Centre for Teaching and Learning
Centre for Teaching and Learning

Marking and Feedback

“Nothing that we do to, or for, our students is more important than our assessment of their work and the feedback we give them on it. The results of our assessment influence our students for the rest of their lives and careers – fine if we get it right, but unthinkable if we get it wrong.”

 -Race, Brown, and Smith (2005)

Good Feedback Practice

As Teaching Assistants (TAs), it is important to ensure that the feedback we provide (whether formally or informally, in writing or verbally, in the classroom or in tutorials) is easily understood and improves the future performance of students. TAs should strive for feedback to be: 

  • Timely and prompt: Feedback should occur at the appropriate point in the learning cycle. When feedback is not prompt, students may forget what was required in the assessment and move on without connecting the feedback back to their work. 
  • Encouraging and constructive: Feedback should recognize areas of success as well as identify areas for improvement. 
  • Supportive of learning: Feedback should clarify to a student where their learning is in relation to intended learning outcomes, what remains to be achieved, and how they can reach the learning outcomes moving forward.
  • Specific and direct: Feedback should clearly and explicitly state what students need to do in order to improve their work moving forward. Remember that it is the work that is being assessed, not the student!
  • Efficient and manageable: Feedback should be delivered in a way that is accessible and manageable to the student and the TA. For example, it may be impossible to deliver detailed feedback to every student individually. However, common strengths, mistakes, and misunderstandings can be delivered to all students during tutorials or lectures. As well, if a student has multiple areas for improvement, consider highlighting or prioritizing the most urgent areas first to avoid overwhelming them.

Key Points to Consider in Marking Written Work

Marking written work for the first time can be time-consuming and nerve-wracking. The art of good marking is to approach it slowly and carefully, not rushing into hasty judgments, and to build in a series of checks on your accuracy and consistency. The following are a few pointers that can help you succeed in your marking.

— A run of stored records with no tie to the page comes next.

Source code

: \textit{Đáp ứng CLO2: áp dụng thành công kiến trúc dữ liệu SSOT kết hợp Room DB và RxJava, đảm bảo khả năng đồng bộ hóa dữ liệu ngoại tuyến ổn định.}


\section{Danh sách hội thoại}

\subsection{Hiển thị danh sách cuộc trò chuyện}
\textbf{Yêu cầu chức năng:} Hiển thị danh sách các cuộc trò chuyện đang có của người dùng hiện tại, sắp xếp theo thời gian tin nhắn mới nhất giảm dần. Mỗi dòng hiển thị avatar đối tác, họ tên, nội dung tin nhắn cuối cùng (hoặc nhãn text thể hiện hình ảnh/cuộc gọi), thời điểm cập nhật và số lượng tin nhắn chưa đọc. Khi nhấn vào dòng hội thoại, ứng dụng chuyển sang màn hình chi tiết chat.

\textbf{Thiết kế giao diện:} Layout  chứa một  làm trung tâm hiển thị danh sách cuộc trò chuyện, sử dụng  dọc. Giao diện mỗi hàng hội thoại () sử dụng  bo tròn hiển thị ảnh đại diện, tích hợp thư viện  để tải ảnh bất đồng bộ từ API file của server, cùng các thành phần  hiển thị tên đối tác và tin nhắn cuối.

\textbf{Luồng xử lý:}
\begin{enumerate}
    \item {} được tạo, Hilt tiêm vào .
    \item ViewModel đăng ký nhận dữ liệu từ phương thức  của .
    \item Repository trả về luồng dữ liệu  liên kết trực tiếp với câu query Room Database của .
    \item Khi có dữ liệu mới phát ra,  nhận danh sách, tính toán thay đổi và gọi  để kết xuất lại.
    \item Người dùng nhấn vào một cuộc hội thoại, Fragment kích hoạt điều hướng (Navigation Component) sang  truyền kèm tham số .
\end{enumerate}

  1. Be sure that you and your students know exactly what the expectations for the assignment are.
  2. Be sure students know the marking criteria are, and what they mean.
  3. Check whether the assignments will be second marked, check marked, or moderated; make sure that students know that any mark you may give is provisional and subject to the usual procedures of second marking and external examining
  4. Prior to actually marking, get an overall impression of standards by reading through assignments briefly to get a broad feel of the different ways in which students have responded and the ‘highs’ and ‘lows’ of the batch.
  5. Then take one assignment at a time, and mark against the criteria. For more problematic assignments, apply a ‘best fit’ principle - within which grade band does this assignment fit best? You can finalize the mark later.
  6. When assessing online, type your initial comments on a computer before you finalize your observations and put them online.
  7. Keep an organized record of your feedback. You may need to refer to your comments at a later date in order to assess and monitor the progress of your student as well as respond to marking complaints.
  8. Give yourself appropriate breaks to rest your eyes and brain.
  9. Give yourself time to look back and check that your approach to marking is consistent with the way in which you started marking (this is especially useful if you are marking over a few days).
  10. When you have finished your provisional marking, put the assignments in rank order, from best to worst according to the marks you have given. Compare assignments with similar marks – do they still seem similar? Adjust marks accordingly where you feel you need to do so.
  11. As noted in tips for feedback, make sure that when you give feedback you start with a positive, encouraging comment. Then give specific guidance about what the student could do next time to raise their grade.
  12. Ask students about strategies they can adopt to rectify any weaknesses. Also, suggest strategies that can help students improve
  13. End with a positive and encouraging comment. This should help prevent students from feeling negative about their marks.